In Yukiko Motoya’s delightful new story collection, the familiar becomes unfamiliar ... At face value, the stories are fun and funny to read, but weightier questions lurk below the surface ... The writing itself is to be admired ... Certainly the style will remind readers of the Japanese authors Banana Yoshimoto and Sayaka Murata, but the stories themselves — and the logic, or lack thereof, within their sentences — are reminiscent, at least to this reader, of Joy Williams and Rivka Galchen and George Saunders.
The stories are funny and creepy; they have a campfire vibe, a brush of the moonless night. ... characters correctly identify weird behavior as weird, but they mistake out-of-bounds, supernatural weird for human, 'life’s a rich tapestry' weird. This normalization gives the stories their irony and their sense of being just a bit off, like a lingering scent of formaldehyde. The reader wonders: Am I the strange one? ... The tales boil down to the problem of balancing empathy with self-assertion—of both practicing kindness and expressing your own needs, and all while the people around you are behaving like wraiths or aliens. Motoya’s protagonists feel quietly radical in a literary moment that seems particularly interested in unpacking various forms of narcissism. They treat the importance of others’ inner lives as a given ... But too much open-mindedness and empathy can become a kind of permeability, and that gets these characters into trouble ... There is acid in Motoya’s surrealism: these women will put up with anything! A draft blows through the tales—loneliness, the most spectral emotion ... At first, The Lonesome Bodybuilder appears most interested in chills and moods; I needed time for its feminism and its political threads to catch the light.

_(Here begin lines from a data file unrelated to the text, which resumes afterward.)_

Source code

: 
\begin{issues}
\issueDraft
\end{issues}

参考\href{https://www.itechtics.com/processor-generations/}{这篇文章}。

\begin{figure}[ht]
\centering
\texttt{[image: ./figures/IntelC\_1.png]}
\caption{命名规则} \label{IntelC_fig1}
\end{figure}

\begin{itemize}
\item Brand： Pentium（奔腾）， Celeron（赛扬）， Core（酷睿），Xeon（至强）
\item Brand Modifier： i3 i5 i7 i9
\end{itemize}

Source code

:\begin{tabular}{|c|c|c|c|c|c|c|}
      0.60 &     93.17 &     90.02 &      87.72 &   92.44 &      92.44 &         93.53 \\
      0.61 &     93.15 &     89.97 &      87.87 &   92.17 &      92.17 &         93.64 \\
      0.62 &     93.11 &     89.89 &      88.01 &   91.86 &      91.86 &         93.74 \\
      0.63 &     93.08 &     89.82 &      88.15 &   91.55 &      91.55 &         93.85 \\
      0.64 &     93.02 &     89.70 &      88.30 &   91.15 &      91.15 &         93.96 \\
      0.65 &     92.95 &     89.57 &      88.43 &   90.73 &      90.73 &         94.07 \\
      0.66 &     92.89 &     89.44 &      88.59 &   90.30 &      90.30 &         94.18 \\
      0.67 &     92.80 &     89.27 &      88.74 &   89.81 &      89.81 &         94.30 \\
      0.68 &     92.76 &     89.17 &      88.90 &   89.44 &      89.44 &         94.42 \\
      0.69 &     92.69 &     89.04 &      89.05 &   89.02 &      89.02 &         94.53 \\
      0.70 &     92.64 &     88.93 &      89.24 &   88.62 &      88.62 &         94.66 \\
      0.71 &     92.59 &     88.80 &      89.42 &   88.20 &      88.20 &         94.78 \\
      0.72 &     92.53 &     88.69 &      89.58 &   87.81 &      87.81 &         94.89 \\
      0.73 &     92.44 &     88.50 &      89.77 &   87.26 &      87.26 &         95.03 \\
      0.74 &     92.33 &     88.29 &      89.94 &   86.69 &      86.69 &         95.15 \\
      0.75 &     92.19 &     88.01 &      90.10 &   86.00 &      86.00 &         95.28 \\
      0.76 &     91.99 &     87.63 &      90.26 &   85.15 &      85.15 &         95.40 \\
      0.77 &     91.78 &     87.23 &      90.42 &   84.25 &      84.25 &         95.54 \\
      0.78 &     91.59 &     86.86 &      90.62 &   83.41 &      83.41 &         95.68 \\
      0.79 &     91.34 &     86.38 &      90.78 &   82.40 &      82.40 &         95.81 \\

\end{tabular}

Motoya, in Asa Yoneda’s subtle and unobtrusive translation, never uses the word 'yearning', but this story, like so many others, is saturated with a sense of longing. Her characters seem to be searching for the strangest, and most estranged, parts of themselves. While not explicitly feminist, her female protagonists share a capacity for small rebellions, sudden twitches against life-long habits of conformity ... Motoya’s signature, a gift she shares with other contemporary writers such as Carmen Maria Machado or International Man Booker-winner Han Kang, is the striking image — a girl who cries tears of blood, a woman glued to a man in a suit. As a result these arresting, hyper-real stories linger in the imagination and tend to engage your curiosity rather than your empathy ... By the first few sentences of The Lonesome Bodybuilder, you know you’re hearing the voice of a remarkable writer; by the end of 'An Exotic Marriage', you’re certain that Yukiko Motoya’s shivery, murmuring voice will never completely leave you.